A busty blonde squeezed through a crowd, not even sparing him a glance as she passed his table. Strange how human beings, the highest functioning organisms on the planet, with all their acute means of perception and cognizance, could be so blind to what lay in their periphery. The woman didn’t seem to have any idea that she’d seen him before, just two nights back, in fact, when he’d followed her into a restaurant, where she met up with friends for dinner. She’d offered no more than a passing glance on her way to the loudest table there. Perhaps she had no idea that he’d watched her at work all week long, passed her on the street, as she hustled to grab a coffee before her staff meeting. That he’d witnessed her taking home a stranger from the bar the weekend before and fucking him in the backseat of his SUV before they’d even arrived.
She didn’t seem to recall seeing the terrifying entity everyone called The Sandman, watching her every move for nearly two weeks. Because surely, if she had, she wouldn’t have ventured out on the one-month anniversary of his previous kill. Unfortunately, the police wouldn’t yet be privy to such a pattern, since the one before last had been dumped three months earlier. The one before that?
Six.
No, she was as flagrantly obtuse as the rest of them. Nothing but a filthy young sow, whose only purpose in life was to breed more of her kind. As if he’d sit by and allow such a thing.
The Sandman lifted his glass from the table, using the balled up napkins to wipe where condensation had gathered. He tossed the used napkin into the overflowing trash bin on his way to where she stood checking her watch.
“Can I buy you a drink?” he asked, setting his glass on the bar beside her.

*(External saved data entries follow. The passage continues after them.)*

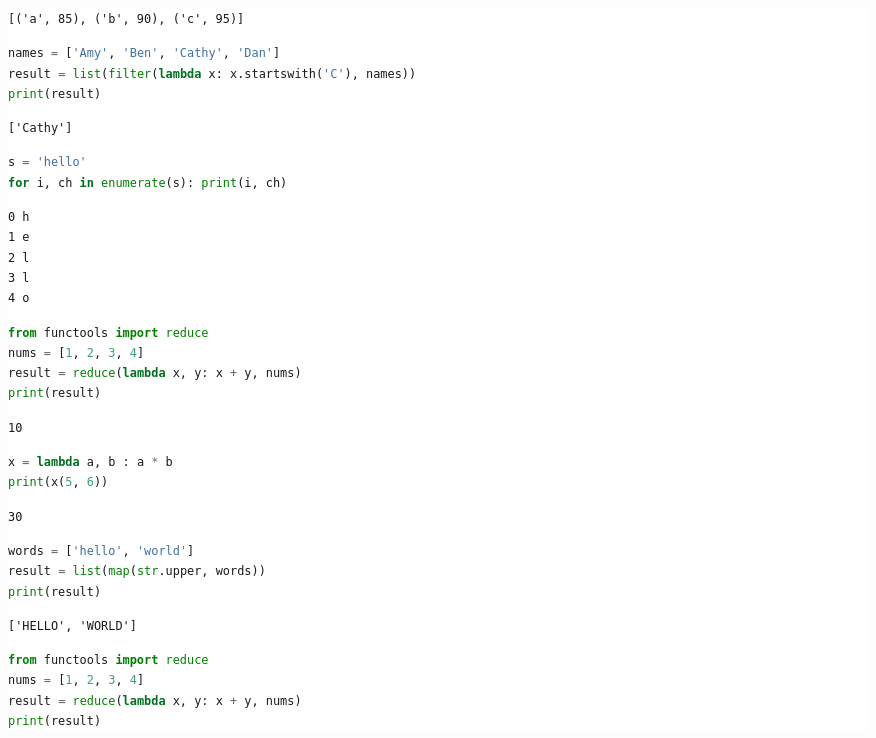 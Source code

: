     [('a', 85), ('b', 90), ('c', 95)]
    


```python
names = ['Amy', 'Ben', 'Cathy', 'Dan']
result = list(filter(lambda x: x.startswith('C'), names))
print(result)
```

    ['Cathy']
    


```python
s = 'hello'
for i, ch in enumerate(s): print(i, ch)
```

    0 h
    1 e
    2 l
    3 l
    4 o
    


```python
from functools import reduce
nums = [1, 2, 3, 4]
result = reduce(lambda x, y: x + y, nums)
print(result)
```

    10
    


```python
x = lambda a, b : a * b
print(x(5, 6))
```

    30
    


```python
words = ['hello', 'world']
result = list(map(str.upper, words))
print(result)
```

    ['HELLO', 'WORLD']
    


```python
from functools import reduce
nums = [1, 2, 3, 4]
result = reduce(lambda x, y: x + y, nums)
print(result)
```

A quick once-over, and she feigned the kind of smile that set his teeth on edge. The kind that told others around them she was just being polite for face. He clearly wasn’t her type, evident in the brawny rich men she’d often let fuck her like a bitch in heat.
That was the beauty of masks. Essentially, everyone wore them. All of them hiding what truly lay beneath all that makeup and mannerisms. If each person could be seen for what they were, she’d be just as ugly as he was.
“No, thank you. I’m just waiting for some friends.” She didn’t even bother to mention she’d seen him around. Why would she? Women like her only saw what they wanted to see. Everything else merely served as a prop. Nothing but background noise to their perfect little existence.
Of course she wasn’t interested—whores like her only went for the beefy and dim-witted, the ignorant twits who got every piece of ass at The Loop because they spent most of their lives building their biceps instead of their brains. The ones who flaunted their money like a calling card for the equally rich and haughty.
The Sandman gave a nod and lifted his drink, grabbing another napkin to wipe the condensation left there.
His eye twitched with the thunderstorm of anger rolling through him, while he made his way toward the exit, tossing the glass and another balled up napkin into the trash. Not that he’d expected her to say anything different.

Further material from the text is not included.